#### What to do
Return each line of the entries that mentions the word "require".

── Material supplied ──

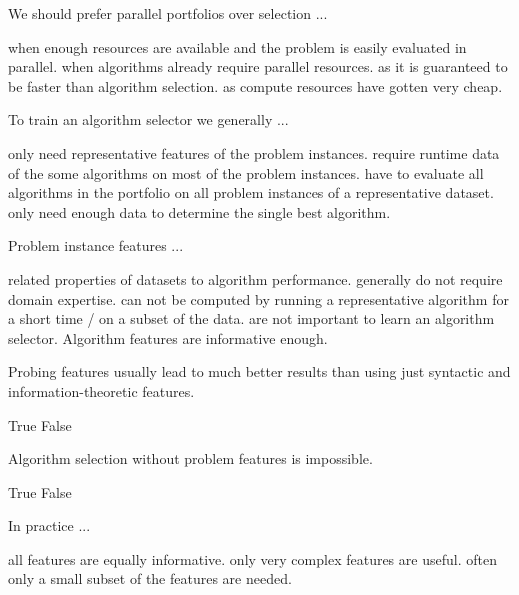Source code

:\documentclass{exam}
\begin{document}
\begin{questions}
		\question We should prefer parallel portfolios over selection ...
		\begin{choices}
			\choice when enough resources are available and the problem is easily evaluated in parallel. %
			\choice when algorithms already require parallel resources.
			\choice as it is guaranteed to be faster than algorithm selection.
			\choice as compute resources have gotten very cheap.
		\end{choices}
		
		\question To train an algorithm selector we generally ...
		\begin{choices}
			\choice only need representative features of the problem instances.
			\choice require runtime data of the some algorithms on most of the problem instances.
			\choice have to evaluate all algorithms in the portfolio on all problem instances of a representative dataset. %
			\choice only need enough data to determine the single best algorithm.
		\end{choices}
		
		\question Problem instance features ...
		\begin{choices}
			\choice related properties of datasets to algorithm performance. %
			\choice generally do not require domain expertise.
			\choice can not be computed by running a representative algorithm for a short time / on a subset of the data.
			\choice are not important to learn an algorithm selector. Algorithm features are informative enough.
		\end{choices}
		
		\question Probing features usually lead to much better results than using just syntactic and information-theoretic features.
		\begin{choices}
			\choice True  %
			\choice False
		\end{choices}
		
		\question Algorithm selection without problem features is impossible.
		\begin{choices}
			\choice True
			\choice False %
		\end{choices}
		
		\question In practice ...
		\begin{choices}
			\choice all features are equally informative.
			\choice only very complex features are useful.
			\choice often only a small subset of the features are needed. %
		\end{choices}
		

\end{questions}
\end{document}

───

#### Solution
			\choice when algorithms already require parallel resources.
			\choice require runtime data of the some algorithms on most of the problem instances.
			\choice generally do not require domain expertise.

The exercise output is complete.